Gather all lines with "null" from the records.
· · ·
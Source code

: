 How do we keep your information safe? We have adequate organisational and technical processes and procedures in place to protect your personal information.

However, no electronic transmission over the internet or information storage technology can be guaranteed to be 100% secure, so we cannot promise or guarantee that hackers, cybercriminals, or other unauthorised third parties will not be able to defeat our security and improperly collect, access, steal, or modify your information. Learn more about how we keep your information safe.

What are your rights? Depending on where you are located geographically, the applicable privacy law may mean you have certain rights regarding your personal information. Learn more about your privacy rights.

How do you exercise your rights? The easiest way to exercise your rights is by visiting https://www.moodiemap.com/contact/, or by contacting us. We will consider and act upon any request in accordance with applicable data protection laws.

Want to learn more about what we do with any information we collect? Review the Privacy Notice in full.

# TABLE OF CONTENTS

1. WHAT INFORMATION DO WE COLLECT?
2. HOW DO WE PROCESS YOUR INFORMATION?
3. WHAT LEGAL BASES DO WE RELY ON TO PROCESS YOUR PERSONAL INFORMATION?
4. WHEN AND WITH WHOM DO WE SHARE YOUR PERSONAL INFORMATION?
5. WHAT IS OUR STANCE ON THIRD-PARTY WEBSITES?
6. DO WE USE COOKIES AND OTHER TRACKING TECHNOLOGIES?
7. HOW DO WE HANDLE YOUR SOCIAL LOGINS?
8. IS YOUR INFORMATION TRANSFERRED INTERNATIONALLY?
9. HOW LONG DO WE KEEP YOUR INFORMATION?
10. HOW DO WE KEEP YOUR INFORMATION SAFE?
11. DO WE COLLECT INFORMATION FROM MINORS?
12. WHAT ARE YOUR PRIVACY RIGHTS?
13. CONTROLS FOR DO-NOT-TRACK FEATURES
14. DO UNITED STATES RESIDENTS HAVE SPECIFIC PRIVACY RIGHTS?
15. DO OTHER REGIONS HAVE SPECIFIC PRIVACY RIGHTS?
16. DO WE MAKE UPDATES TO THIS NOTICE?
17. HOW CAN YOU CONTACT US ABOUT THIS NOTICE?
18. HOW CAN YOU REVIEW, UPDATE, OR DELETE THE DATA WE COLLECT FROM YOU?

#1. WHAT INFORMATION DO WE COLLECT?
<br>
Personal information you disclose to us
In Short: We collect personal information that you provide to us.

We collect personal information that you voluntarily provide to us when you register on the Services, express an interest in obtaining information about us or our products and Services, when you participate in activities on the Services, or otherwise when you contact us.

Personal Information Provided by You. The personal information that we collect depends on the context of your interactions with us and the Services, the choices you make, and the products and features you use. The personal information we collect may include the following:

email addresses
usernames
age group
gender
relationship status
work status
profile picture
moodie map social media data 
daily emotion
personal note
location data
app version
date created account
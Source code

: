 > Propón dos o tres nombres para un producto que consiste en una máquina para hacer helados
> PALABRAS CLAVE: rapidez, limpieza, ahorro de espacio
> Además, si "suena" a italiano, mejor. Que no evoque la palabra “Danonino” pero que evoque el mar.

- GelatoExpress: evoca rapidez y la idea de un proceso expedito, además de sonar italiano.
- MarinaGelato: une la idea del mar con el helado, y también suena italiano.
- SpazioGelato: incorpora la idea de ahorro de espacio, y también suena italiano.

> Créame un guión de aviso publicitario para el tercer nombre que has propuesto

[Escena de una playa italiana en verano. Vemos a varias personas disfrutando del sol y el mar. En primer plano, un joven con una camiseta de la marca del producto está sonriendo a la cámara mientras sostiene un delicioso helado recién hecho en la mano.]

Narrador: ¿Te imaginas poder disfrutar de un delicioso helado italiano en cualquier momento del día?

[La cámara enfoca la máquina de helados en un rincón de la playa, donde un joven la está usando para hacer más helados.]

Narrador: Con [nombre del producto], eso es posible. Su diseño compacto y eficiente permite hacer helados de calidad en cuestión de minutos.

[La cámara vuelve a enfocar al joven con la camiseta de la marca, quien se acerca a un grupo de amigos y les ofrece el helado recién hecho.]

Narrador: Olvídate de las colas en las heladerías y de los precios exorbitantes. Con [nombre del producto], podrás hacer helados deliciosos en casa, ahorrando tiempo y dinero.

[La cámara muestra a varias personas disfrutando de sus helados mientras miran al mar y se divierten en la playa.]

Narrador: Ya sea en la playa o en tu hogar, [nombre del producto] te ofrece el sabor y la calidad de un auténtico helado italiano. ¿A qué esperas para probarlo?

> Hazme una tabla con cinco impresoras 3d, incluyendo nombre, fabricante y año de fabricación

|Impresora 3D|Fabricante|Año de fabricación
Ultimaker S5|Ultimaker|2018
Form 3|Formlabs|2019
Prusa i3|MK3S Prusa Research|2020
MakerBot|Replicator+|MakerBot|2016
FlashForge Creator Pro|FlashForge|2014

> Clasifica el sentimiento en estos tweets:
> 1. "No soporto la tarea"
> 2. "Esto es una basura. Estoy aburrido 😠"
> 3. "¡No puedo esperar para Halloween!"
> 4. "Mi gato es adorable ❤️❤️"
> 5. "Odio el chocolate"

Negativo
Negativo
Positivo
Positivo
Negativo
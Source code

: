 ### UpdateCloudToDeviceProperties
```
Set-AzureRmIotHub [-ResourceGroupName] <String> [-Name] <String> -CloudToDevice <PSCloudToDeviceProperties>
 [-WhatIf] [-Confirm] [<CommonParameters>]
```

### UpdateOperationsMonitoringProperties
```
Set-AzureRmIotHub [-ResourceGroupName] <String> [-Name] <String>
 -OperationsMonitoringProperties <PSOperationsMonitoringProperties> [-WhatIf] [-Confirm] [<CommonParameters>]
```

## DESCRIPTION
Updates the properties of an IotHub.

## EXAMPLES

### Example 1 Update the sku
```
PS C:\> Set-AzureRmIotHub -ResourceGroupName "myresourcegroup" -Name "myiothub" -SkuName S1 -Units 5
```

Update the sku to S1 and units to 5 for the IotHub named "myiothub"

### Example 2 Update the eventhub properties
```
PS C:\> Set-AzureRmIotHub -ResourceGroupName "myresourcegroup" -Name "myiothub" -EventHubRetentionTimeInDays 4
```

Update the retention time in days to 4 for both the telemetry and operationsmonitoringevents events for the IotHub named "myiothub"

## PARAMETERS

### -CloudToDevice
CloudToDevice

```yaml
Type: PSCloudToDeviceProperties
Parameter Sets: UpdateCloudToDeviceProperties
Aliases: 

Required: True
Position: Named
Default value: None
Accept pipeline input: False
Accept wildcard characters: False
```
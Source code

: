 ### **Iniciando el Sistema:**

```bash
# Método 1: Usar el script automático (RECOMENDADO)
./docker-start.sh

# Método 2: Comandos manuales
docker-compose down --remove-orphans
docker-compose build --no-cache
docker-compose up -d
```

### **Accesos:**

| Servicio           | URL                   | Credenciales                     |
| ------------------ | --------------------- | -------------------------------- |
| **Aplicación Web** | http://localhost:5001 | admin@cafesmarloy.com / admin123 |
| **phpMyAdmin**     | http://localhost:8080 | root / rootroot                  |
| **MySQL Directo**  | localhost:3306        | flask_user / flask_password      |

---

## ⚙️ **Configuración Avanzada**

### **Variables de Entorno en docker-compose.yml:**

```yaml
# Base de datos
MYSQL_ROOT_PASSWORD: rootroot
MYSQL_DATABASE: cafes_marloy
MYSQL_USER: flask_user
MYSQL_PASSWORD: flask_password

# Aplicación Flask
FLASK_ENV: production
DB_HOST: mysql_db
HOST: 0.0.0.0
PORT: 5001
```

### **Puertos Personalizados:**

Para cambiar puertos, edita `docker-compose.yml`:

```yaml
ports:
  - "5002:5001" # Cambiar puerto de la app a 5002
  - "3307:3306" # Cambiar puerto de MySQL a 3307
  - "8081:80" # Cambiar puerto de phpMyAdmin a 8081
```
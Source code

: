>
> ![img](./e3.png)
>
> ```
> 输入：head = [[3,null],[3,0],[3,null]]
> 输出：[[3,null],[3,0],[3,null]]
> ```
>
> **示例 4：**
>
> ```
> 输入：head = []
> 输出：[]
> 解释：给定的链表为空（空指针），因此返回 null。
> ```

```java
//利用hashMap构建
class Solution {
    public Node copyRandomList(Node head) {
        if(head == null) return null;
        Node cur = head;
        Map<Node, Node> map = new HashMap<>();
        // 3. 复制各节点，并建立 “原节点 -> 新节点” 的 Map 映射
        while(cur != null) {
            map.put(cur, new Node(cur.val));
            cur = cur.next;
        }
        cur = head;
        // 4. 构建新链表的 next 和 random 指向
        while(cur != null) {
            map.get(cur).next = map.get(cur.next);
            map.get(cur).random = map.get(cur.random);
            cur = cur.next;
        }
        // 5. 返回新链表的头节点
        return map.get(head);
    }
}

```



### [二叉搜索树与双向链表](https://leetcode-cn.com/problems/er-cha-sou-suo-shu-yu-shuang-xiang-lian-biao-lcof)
· · ·
▸ **RESULT OF THE EXERCISE**:
> 输入：head = [[3,null],[3,0],[3,null]]
> 输出：[[3,null],[3,0],[3,null]]
> 解释：给定的链表为空（空指针），因此返回 null。
        if(head == null) return null;
        while(cur != null) {
        while(cur != null) {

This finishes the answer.